- Church: Roman Catholic
- Installed: 16 June 1823
- Predecessor: Giovanni Battista de Pergen
- Successor: Giovanni Battista Bellé

Orders
- Ordination: 10 January 1796
- Consecration: by Cardinal Francesco Saverio Maria Felice Castiglioni

Personal details
- Born: 7 January 1772 Rosate, Milan
- Died: 14 December 1833 (aged 61)
- Denomination: Roman Catholic
- Residence: Mantua, Italy

= Giuseppe Maria Bozzi =

Italian priest who became Bishop of Mantua

Giuseppe Maria Bozzi (6 January 1772 - 14 December 1833) was an Italian priest who became Bishop of Mantua, based in the city of Mantua, Italy.

==Biography==
===Early years===
Giuseppe Maria Bozzi was born in Rosate, Milan on 7 January 1772.
His father, Giovanni Antonio, had a farm at Rosate, and in 1767 had married Maddalena Belloni, from the nearby town of Casorate.
He entered the seminary in Milan, and by the age of 23 was a deacon and had earned a degree in Moral Theology at the University of Pavia.
He exercised his ministry in the Milanese monastery of St. Eustorgius, in the college of the oblates of Rho, and as provost in the parish church of his native Rosata.
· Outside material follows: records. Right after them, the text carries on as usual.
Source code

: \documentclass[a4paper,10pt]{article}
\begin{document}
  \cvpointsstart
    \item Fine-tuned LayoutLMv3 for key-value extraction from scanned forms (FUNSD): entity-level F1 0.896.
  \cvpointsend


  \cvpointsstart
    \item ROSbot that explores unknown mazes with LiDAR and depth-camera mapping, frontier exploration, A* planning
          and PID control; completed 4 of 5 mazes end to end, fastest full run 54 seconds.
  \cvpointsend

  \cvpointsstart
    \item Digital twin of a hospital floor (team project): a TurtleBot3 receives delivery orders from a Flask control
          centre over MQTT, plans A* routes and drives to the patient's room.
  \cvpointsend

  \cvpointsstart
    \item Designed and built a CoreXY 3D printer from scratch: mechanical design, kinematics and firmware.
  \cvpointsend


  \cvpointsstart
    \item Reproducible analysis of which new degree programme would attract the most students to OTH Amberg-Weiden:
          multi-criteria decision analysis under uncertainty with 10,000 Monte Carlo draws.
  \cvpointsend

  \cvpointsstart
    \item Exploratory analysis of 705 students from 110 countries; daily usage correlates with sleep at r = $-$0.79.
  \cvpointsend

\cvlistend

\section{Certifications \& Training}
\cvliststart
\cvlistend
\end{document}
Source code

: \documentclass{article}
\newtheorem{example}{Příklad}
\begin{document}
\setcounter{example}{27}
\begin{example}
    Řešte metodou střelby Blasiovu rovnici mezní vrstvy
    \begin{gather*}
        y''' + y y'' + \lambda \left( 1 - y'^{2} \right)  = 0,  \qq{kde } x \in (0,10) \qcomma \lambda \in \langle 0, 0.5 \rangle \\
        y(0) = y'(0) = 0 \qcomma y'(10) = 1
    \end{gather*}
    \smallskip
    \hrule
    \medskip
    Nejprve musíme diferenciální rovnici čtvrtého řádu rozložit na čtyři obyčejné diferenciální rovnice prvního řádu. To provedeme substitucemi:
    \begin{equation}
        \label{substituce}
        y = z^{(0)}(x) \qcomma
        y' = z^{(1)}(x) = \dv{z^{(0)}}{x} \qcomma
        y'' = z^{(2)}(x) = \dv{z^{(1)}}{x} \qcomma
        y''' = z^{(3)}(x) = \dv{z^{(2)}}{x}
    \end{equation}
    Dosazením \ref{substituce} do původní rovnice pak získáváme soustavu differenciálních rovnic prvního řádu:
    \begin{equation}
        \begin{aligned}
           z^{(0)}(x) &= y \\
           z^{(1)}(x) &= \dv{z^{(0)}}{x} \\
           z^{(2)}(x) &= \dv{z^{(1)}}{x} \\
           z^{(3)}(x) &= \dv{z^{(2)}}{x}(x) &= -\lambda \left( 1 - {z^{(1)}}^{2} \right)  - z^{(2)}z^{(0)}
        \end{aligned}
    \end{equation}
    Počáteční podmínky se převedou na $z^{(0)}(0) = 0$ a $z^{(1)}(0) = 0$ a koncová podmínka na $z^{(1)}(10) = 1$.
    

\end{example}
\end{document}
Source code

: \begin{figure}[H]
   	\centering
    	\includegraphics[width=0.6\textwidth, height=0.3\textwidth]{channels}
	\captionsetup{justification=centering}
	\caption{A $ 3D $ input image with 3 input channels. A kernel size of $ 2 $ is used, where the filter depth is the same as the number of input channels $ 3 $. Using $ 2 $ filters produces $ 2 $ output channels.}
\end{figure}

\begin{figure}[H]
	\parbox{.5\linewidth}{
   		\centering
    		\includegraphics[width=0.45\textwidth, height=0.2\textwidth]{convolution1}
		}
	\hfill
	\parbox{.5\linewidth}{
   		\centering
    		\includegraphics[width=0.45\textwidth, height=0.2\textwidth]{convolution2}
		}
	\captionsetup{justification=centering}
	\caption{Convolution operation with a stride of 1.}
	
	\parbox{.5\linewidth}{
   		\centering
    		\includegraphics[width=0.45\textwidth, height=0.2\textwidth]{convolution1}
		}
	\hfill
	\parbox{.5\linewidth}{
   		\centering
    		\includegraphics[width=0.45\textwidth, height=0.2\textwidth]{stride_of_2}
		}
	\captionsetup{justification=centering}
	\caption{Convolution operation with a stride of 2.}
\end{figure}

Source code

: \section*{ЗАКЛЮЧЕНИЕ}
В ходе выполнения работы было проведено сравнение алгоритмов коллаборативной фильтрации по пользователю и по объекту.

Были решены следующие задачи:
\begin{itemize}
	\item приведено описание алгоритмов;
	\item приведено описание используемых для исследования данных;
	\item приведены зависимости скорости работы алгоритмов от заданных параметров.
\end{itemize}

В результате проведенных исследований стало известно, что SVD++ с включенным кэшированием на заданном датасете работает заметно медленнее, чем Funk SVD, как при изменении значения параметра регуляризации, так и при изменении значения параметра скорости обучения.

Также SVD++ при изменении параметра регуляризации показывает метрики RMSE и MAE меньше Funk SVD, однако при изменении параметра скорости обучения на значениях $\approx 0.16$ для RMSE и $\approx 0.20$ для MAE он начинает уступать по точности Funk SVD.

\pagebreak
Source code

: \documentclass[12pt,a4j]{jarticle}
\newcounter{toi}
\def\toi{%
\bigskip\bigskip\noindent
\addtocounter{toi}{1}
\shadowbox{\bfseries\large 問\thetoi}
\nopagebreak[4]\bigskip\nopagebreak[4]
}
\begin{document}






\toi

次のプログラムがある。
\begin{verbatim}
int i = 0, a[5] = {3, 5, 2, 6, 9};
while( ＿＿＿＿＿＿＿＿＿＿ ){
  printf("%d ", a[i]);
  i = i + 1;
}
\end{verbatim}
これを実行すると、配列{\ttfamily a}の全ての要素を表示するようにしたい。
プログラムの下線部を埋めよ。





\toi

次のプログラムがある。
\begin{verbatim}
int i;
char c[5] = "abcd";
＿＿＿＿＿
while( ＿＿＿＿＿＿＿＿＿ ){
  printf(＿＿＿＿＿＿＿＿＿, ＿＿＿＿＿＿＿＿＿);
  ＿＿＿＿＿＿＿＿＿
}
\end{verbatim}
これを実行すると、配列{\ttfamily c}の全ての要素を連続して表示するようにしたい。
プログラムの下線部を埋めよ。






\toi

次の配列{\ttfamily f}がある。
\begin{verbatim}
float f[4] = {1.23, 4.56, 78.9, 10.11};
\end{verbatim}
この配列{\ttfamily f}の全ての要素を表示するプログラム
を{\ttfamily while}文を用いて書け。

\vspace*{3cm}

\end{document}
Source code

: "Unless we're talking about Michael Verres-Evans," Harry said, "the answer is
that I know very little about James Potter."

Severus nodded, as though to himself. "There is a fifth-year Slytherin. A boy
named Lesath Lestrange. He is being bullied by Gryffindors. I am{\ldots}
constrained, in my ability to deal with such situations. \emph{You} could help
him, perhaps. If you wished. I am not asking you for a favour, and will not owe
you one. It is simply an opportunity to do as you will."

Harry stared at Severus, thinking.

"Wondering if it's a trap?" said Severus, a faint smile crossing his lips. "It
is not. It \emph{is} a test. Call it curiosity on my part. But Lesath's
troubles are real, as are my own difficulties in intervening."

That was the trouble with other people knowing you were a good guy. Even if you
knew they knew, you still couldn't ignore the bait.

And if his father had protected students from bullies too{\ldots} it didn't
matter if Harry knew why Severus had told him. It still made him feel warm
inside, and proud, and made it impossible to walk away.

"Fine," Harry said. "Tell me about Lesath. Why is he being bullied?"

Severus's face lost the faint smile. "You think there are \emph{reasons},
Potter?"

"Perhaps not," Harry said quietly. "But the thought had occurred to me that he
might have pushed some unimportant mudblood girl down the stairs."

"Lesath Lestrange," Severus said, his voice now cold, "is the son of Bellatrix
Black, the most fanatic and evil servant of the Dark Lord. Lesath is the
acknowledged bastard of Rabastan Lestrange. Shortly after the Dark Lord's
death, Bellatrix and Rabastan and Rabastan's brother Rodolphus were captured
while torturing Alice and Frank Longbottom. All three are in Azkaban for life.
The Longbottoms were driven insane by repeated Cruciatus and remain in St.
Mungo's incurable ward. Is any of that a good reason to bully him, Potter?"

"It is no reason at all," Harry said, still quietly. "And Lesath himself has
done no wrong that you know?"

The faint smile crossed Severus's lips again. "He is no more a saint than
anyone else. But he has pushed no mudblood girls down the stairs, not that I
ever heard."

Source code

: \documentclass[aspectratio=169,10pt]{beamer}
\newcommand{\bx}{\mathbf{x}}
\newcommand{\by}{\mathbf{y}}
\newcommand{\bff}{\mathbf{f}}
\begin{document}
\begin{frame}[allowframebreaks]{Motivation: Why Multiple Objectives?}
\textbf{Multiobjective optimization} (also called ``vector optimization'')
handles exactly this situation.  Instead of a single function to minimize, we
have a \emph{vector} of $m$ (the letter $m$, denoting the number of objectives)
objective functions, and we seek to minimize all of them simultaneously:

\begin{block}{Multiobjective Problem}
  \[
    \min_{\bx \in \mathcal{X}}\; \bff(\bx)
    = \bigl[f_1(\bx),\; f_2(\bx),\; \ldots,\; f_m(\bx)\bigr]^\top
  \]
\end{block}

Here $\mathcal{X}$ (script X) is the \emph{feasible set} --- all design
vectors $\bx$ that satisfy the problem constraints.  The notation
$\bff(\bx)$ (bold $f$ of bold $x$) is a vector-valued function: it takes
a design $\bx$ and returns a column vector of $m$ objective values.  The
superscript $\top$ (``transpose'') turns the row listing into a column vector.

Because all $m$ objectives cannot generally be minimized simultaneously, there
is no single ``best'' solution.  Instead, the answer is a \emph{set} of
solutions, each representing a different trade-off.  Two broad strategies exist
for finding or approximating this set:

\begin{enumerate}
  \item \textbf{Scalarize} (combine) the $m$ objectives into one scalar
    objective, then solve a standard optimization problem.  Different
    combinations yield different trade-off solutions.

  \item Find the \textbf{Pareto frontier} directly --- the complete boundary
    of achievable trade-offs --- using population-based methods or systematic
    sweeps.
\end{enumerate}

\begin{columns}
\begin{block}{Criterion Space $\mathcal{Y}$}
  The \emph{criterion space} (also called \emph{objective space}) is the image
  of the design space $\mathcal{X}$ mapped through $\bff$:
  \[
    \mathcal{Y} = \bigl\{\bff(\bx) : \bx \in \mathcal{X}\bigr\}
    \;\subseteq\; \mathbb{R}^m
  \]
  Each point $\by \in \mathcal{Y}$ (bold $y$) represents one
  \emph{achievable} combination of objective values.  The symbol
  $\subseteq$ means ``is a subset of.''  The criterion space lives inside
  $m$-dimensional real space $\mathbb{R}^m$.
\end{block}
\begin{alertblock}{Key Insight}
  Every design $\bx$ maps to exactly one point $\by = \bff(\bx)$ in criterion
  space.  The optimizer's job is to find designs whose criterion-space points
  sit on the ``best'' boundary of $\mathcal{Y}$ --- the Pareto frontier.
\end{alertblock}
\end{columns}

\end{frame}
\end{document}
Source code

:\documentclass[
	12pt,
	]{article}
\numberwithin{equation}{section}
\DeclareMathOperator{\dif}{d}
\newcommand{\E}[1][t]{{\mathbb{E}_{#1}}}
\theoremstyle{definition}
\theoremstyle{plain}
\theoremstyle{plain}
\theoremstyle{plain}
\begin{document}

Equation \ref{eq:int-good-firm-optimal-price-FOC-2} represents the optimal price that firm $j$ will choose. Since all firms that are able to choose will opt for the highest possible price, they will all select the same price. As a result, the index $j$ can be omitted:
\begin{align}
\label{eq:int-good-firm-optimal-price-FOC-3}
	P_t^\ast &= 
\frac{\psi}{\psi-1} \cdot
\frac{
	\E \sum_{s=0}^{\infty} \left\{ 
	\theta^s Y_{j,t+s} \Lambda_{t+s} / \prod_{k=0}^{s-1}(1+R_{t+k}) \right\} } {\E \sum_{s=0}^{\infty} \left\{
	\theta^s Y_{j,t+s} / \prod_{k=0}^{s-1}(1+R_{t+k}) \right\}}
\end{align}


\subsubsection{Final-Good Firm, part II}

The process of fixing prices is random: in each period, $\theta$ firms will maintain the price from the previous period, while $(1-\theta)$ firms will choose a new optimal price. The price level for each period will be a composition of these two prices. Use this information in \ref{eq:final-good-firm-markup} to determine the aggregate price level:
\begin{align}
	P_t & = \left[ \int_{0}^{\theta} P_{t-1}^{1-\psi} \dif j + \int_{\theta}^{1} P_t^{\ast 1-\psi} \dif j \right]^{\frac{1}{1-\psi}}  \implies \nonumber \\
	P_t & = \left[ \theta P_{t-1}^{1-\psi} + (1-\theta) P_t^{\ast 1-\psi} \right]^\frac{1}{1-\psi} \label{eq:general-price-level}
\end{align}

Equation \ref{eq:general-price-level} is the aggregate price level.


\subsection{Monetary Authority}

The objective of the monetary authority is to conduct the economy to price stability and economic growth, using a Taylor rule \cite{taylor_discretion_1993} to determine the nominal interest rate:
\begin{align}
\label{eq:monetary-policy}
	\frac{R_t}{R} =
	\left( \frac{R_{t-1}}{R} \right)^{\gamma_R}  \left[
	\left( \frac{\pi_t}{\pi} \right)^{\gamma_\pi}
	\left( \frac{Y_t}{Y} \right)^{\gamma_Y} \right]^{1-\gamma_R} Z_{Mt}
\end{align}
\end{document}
Bozzi was ordained a priest on 10 January 1796.
In 1802 he was appointed parish priest of the church of S. Maria Nuova of Abbiategrasso.
He remained in this village until 1816, when he was appointed provost of Casorate Primo.

===Bishop===

Bozzi was appointed Bishop of Mantova on 16 June 1823, at the age of fifty. The position had been vacant for fifteen years.
At the time, Mantua was part of the Austro-Hungarian Empire.
The Emperor Francis I of Austria chose Bozzi and he was consecrated by the future Pope Pius VIII.
Bozzi was "preceded by a great reputation for spiritual qualities and for doctrine", as stated in a report of the time.
He undertook a pastoral visit of his diocese.
He transferred the Bishop's residence to the Palazzo Bianchi and transformed the old Bishop's Palace into a seminary.

In 1828 Bozzi became ill, and by the next year was no longer able to govern the diocese.
He died on 14 December 1833 without having recovered.
He was buried in the choir of the cathedral church.